Warning issued after farmer dies while inflating tyre
The South Australian Coroner, David Whittle, has issued a warning to the public following the death of a man on a farming property while he was inflating a tyre. The coroner’s findings revealed that a split rim or multi-piece rimmed tyre exploded, causing fatal injuries. The man died of a ‘severe traumatic brain injury’, which he sustained when using a compressor to inflate a tyre fitted to a multi-piece rim. The tyre exploded and a piece of the rim struck his head. The cause and circumstances of the man’s death were clear and the Coroner determined, following consultation with the man’s family, that an inquest would not be held.
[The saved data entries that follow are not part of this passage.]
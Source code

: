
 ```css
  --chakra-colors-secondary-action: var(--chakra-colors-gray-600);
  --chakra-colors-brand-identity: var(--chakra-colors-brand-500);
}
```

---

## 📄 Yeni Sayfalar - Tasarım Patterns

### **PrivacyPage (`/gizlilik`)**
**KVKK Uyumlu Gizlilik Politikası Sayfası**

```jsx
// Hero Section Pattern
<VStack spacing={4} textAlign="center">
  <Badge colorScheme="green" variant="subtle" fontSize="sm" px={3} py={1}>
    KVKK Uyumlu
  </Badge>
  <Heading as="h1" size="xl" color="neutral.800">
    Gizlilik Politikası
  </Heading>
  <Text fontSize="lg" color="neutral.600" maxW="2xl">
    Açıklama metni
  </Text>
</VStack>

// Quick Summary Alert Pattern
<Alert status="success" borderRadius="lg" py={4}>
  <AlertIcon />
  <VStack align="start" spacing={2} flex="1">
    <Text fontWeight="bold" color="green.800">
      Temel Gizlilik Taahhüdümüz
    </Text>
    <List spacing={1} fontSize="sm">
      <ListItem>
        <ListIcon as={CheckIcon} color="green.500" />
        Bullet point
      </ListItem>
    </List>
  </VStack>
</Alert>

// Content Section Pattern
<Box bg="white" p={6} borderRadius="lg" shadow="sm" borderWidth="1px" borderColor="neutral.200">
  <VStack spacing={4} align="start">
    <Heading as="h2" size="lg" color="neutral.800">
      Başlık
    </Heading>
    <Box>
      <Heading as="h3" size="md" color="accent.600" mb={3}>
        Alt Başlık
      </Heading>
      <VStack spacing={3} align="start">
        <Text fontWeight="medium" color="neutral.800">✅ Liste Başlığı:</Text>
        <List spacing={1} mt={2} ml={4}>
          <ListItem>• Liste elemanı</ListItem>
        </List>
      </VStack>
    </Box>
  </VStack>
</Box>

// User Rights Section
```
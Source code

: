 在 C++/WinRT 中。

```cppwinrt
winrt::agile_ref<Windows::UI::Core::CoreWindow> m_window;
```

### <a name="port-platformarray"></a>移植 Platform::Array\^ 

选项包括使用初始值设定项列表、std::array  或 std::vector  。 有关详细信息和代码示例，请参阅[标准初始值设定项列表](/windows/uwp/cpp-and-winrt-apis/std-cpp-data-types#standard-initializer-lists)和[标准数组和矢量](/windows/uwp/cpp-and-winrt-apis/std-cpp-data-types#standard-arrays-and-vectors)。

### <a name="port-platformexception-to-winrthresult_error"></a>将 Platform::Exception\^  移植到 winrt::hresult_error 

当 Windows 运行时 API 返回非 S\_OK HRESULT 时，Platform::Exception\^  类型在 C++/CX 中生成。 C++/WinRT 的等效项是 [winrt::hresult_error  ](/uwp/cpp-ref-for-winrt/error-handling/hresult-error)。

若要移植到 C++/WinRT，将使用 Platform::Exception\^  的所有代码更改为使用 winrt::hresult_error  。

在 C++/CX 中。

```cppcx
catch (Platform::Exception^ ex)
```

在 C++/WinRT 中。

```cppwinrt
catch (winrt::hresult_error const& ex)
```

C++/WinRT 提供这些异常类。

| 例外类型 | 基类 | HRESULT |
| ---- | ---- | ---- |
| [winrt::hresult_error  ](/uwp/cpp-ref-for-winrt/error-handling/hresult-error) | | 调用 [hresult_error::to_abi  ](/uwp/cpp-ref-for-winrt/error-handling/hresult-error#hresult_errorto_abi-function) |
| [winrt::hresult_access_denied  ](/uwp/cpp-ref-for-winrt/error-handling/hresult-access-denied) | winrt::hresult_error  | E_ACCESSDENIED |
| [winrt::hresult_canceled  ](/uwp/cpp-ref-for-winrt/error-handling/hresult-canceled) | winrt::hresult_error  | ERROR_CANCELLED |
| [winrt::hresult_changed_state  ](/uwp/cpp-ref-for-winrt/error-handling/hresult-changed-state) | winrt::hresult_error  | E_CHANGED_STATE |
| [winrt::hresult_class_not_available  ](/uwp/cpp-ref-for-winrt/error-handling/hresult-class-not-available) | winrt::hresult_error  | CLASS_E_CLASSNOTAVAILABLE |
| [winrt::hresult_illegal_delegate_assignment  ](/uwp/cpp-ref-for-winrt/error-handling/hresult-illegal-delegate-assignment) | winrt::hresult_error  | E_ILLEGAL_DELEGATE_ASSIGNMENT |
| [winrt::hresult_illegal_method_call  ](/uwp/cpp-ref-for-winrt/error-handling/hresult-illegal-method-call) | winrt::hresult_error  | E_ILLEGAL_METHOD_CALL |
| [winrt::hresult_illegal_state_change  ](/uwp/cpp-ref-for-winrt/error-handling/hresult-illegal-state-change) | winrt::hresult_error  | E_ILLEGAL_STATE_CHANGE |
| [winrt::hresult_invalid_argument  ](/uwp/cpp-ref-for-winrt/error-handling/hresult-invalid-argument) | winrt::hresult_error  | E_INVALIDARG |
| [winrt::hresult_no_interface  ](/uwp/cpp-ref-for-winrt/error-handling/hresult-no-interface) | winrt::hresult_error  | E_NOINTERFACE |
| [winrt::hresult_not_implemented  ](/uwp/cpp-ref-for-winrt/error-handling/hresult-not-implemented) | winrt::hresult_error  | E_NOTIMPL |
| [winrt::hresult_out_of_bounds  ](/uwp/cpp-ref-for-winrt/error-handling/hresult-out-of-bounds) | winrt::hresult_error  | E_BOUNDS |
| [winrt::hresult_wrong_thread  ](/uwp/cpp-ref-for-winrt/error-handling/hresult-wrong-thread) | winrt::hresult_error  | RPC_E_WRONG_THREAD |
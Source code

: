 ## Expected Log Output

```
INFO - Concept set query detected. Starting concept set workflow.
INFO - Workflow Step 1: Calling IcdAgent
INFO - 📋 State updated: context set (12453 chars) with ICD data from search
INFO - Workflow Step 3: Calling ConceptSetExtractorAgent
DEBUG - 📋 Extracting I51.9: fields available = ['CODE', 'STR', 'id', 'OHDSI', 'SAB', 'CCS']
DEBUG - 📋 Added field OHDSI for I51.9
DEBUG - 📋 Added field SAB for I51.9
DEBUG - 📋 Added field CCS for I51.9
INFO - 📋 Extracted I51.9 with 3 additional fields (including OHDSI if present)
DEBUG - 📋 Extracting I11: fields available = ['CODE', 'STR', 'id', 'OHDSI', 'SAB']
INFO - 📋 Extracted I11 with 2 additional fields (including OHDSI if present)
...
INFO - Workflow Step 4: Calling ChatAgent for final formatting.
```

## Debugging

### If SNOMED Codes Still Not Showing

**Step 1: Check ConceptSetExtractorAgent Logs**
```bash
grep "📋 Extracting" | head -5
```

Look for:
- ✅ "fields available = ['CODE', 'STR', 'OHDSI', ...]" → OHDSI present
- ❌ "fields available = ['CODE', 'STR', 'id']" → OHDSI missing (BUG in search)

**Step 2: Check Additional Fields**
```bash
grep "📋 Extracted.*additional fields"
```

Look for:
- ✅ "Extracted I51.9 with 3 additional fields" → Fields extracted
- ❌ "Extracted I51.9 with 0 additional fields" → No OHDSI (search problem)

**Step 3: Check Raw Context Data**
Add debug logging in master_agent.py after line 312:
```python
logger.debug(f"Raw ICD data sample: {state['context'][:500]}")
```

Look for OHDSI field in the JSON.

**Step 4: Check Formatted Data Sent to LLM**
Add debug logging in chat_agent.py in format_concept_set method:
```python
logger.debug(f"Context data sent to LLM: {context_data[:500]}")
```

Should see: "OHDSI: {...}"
Martyn Campbell, Executive Director SafeWork SA, said this is a high-risk task where people can be seriously injured or killed.
“Air-filled tyres can explode when over-pressurised or are defective. SafeWork SA reminds everyone when inflating tyres of the risks associated with the task and how to control these,” Campbell said.
The General Guide for Split Rims, published by Safe Work Australia, states, “Every year people are killed or seriously injured when inflating a pneumatic tyre or removing a split rim assembly from a vehicle. Even an exploding wheelbarrow split rim has been known to cause fatal injuries.”
The guide explains that the main hazard is the uncontrolled releasing of compressed air from the tyre rim assembly and the compressed air propelling parts of the tyre, wheel or rim at significant speed. Possible hazards when interacting with split rims include incorrectly fitted parts, damaged or mismatched parts, damage by corrosion, wear, deformations and cracks, tyre defects, confusing wheel assembly bolts with bolts used to attach a wheel to the vehicle, over inflation and pyrolysis.
Employers must ensure that workers and other people are not exposed to health and safety risks, with appropriate safety precautions taken when inflating tyres, particularly on split or multi-piece rims, in workplaces. These precautions may include inflating tyres in purpose-built safety cages and using a long compressor hose which can be remotely controlled, so the operator is well clear.
Advice and further information on tyres, compressed air and split rims, including how to safely inflate tyres and how to check for defects and signs of wear and tear, is available on the website. Safe Work Australia’s split rims and compressed air guidance material informs how to manage the risks associated with split rims and compressed air.
Split vehicle rims and multi-piece rims are not uncommon in private applications, particularly with older recreational four-wheel-drive vehicles and on machinery operated on private properties. Private operators are urged to be mindful of the danger of injury from such wheel assemblies and to avoid inflation with facing or close to the wheel and tyre.